__Work to be completed__.
Identify each line below containing the string "GetInventory" and copy it.

====== Provided data ======

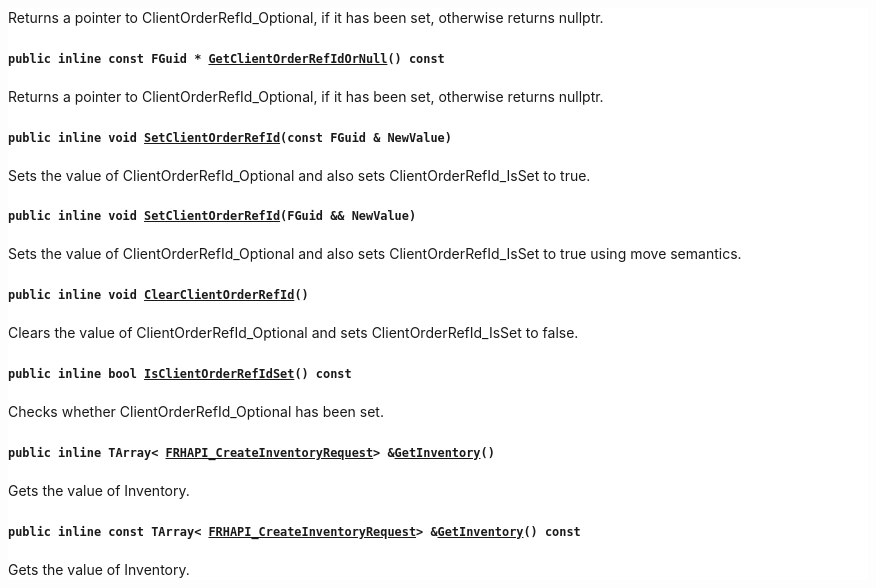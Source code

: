 Returns a pointer to ClientOrderRefId_Optional, if it has been set, otherwise returns nullptr.

#### `public inline const FGuid * `[`GetClientOrderRefIdOrNull`](#structFRHAPI__CreateInventoryRequests_1ab0f6306bd9ef3d60caf067e4a11fbc4e)`() const` <a id="structFRHAPI__CreateInventoryRequests_1ab0f6306bd9ef3d60caf067e4a11fbc4e"></a>

Returns a pointer to ClientOrderRefId_Optional, if it has been set, otherwise returns nullptr.

#### `public inline void `[`SetClientOrderRefId`](#structFRHAPI__CreateInventoryRequests_1ad7b137a8293edf10154ba5e8dee88117)`(const FGuid & NewValue)` <a id="structFRHAPI__CreateInventoryRequests_1ad7b137a8293edf10154ba5e8dee88117"></a>

Sets the value of ClientOrderRefId_Optional and also sets ClientOrderRefId_IsSet to true.

#### `public inline void `[`SetClientOrderRefId`](#structFRHAPI__CreateInventoryRequests_1abfcc2485ded03c4584f0f97e76567449)`(FGuid && NewValue)` <a id="structFRHAPI__CreateInventoryRequests_1abfcc2485ded03c4584f0f97e76567449"></a>

Sets the value of ClientOrderRefId_Optional and also sets ClientOrderRefId_IsSet to true using move semantics.

#### `public inline void `[`ClearClientOrderRefId`](#structFRHAPI__CreateInventoryRequests_1ad1d3d71c22d0fa589bbd5574932c60a8)`()` <a id="structFRHAPI__CreateInventoryRequests_1ad1d3d71c22d0fa589bbd5574932c60a8"></a>

Clears the value of ClientOrderRefId_Optional and sets ClientOrderRefId_IsSet to false.

#### `public inline bool `[`IsClientOrderRefIdSet`](#structFRHAPI__CreateInventoryRequests_1add1a1d74d3e2317f98ceac8d0708b0fa)`() const` <a id="structFRHAPI__CreateInventoryRequests_1add1a1d74d3e2317f98ceac8d0708b0fa"></a>

Checks whether ClientOrderRefId_Optional has been set.

#### `public inline TArray< `[`FRHAPI_CreateInventoryRequest`](RHAPI_CreateInventoryRequest.md#structFRHAPI__CreateInventoryRequest)` > & `[`GetInventory`](#structFRHAPI__CreateInventoryRequests_1ab87530ee191fc29901fa0476956ac096)`()` <a id="structFRHAPI__CreateInventoryRequests_1ab87530ee191fc29901fa0476956ac096"></a>

Gets the value of Inventory.

#### `public inline const TArray< `[`FRHAPI_CreateInventoryRequest`](RHAPI_CreateInventoryRequest.md#structFRHAPI__CreateInventoryRequest)` > & `[`GetInventory`](#structFRHAPI__CreateInventoryRequests_1a3e03c3090869f269a876a2aebc5ecae9)`() const` <a id="structFRHAPI__CreateInventoryRequests_1a3e03c3090869f269a876a2aebc5ecae9"></a>

Gets the value of Inventory.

======

__Response below__.
#### `public inline TArray< `[`FRHAPI_CreateInventoryRequest`](RHAPI_CreateInventoryRequest.md#structFRHAPI__CreateInventoryRequest)` > & `[`GetInventory`](#structFRHAPI__CreateInventoryRequests_1ab87530ee191fc29901fa0476956ac096)`()` <a id="structFRHAPI__CreateInventoryRequests_1ab87530ee191fc29901fa0476956ac096"></a>
#### `public inline const TArray< `[`FRHAPI_CreateInventoryRequest`](RHAPI_CreateInventoryRequest.md#structFRHAPI__CreateInventoryRequest)` > & `[`GetInventory`](#structFRHAPI__CreateInventoryRequests_1a3e03c3090869f269a876a2aebc5ecae9)`() const` <a id="structFRHAPI__CreateInventoryRequests_1a3e03c3090869f269a876a2aebc5ecae9"></a>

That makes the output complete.